Bug 1: Crashing on empty cast slots

The hard part of a fix is often defining the boundary correctly, not writing the code

In original Director, if you set a property on a cast member slot that exists but is empty, it fails silently. ScummVM was throwing an error, which crashed games that relied on that behavior.

Imagine cast slots are numbered 1 through “b”, where “b” is the last populated member. Accessing slot “a” (within bounds but empty) should fail silently. Accessing slot “c” should throw an error. The bounds are defined by the last populated cast member, not the total allocated size.

The fix seemed obvious: skip the error if the cast member isn’t found. But that would also swallow errors for genuinely out-of-bounds IDs, real bugs you’d want to catch. The problem wasn’t the error. It was defining “in-bounds” correctly.

test movies

This is also where Sev introduced me to test movies, minimal Director movies that reproduce a single buggy behavior in isolation. Instead of loading an entire game to verify a fix, you create the smallest possible movie that triggers the issue. Much faster, much cleaner.

The solution: teach ScummVM to distinguish between an empty cast slot within a valid range and a genuinely invalid cast member ID (error).


Bug 2: Sprite dragging not working

The symptom and the cause can live in completely different systems

In one of the Gus games, clicking a puzzle piece should let you drag it around the screen. In ScummVM, clicking did nothing. The piece stayed frozen.

I assumed the drag logic was broken. It wasn’t.
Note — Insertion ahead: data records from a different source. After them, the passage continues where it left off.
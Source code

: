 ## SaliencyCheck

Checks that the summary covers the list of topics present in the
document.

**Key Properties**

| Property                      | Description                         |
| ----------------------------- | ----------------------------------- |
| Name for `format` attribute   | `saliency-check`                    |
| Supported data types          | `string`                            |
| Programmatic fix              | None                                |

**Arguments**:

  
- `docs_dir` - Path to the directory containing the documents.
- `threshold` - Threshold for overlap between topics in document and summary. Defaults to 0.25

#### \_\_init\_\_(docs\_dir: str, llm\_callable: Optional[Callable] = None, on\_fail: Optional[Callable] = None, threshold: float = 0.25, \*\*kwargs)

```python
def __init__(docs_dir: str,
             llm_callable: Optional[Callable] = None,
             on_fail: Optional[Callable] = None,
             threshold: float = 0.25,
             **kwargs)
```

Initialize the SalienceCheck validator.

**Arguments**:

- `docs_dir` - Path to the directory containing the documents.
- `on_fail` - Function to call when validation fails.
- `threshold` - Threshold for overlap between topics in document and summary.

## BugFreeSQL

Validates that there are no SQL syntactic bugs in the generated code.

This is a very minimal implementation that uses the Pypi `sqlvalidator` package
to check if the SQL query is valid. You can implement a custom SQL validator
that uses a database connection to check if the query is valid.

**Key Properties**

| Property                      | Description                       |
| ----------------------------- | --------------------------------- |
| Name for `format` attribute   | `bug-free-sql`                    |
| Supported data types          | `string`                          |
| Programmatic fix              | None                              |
The drag code was fine. The real issue was buried in the event pipeline, and finding it meant tracing the entire event flow from click to handler.

ground truth testing

I needed to confirm how Director 4 actually behaves, so I ran the original Director inside Basilisk II (a classic Mac emulator) to observe the real immediate sprite property. You can’t rely on documentation alone (shocker for me), some features are marked obsolete but still functional, and behavior varies between versions.

Here’s what immediate does in Director 4 (5 & 6 too):

normally, mouseDown fires on press and mouseUp fires on release. When immediate is set on a sprite, both mouseDown  and  mouseUp  fire on the press.
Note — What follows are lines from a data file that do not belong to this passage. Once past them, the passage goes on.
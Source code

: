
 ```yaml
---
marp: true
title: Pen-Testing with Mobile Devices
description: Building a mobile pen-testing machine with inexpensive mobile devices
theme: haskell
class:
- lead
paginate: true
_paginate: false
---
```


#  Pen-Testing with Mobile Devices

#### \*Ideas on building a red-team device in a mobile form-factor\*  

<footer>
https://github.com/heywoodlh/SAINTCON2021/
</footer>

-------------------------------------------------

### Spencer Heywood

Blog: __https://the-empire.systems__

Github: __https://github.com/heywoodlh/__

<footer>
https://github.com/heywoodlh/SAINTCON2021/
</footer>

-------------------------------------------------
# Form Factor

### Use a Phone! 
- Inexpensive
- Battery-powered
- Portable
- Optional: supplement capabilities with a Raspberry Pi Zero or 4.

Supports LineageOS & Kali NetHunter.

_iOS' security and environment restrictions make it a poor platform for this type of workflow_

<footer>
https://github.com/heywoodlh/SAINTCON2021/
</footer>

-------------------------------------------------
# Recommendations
The drag handler works by running a repeat while the stillDown loop inside on mouseUp. If mouseUp only fires after the physical release, stillDown is already false and the loop exits instantly. Nothing moves.

The fix was in queueEvent(): when a press arrives on an immediate sprite in D4, queue both mouseDown and  mouseUp  events immediately, then suppress the physical mouseUp later to prevent double-firing.

version boundaries

sev pointed out something: does immediate behave the same in D3? Does it stop working in D5? 

Turns out immediate works in D4, D5, D6. Not tested D3 yet. Will update this after.

the director-tests repo

Instead of loading full games to test a behavior, we use the director-tests repo, a collection of minimal test movies that verify specific Director engine behaviors. You create the smallest possible movie that reproduces just the thing you care about, and it lives in the repo as a permanent regression test.


What I’m aiming for next week

  • Work through more Gus bugs. 

  • Look at build-bot issues. 

  • Go deep on one subsystem end-to-end.

  • Improve tests and stress the visual debugger.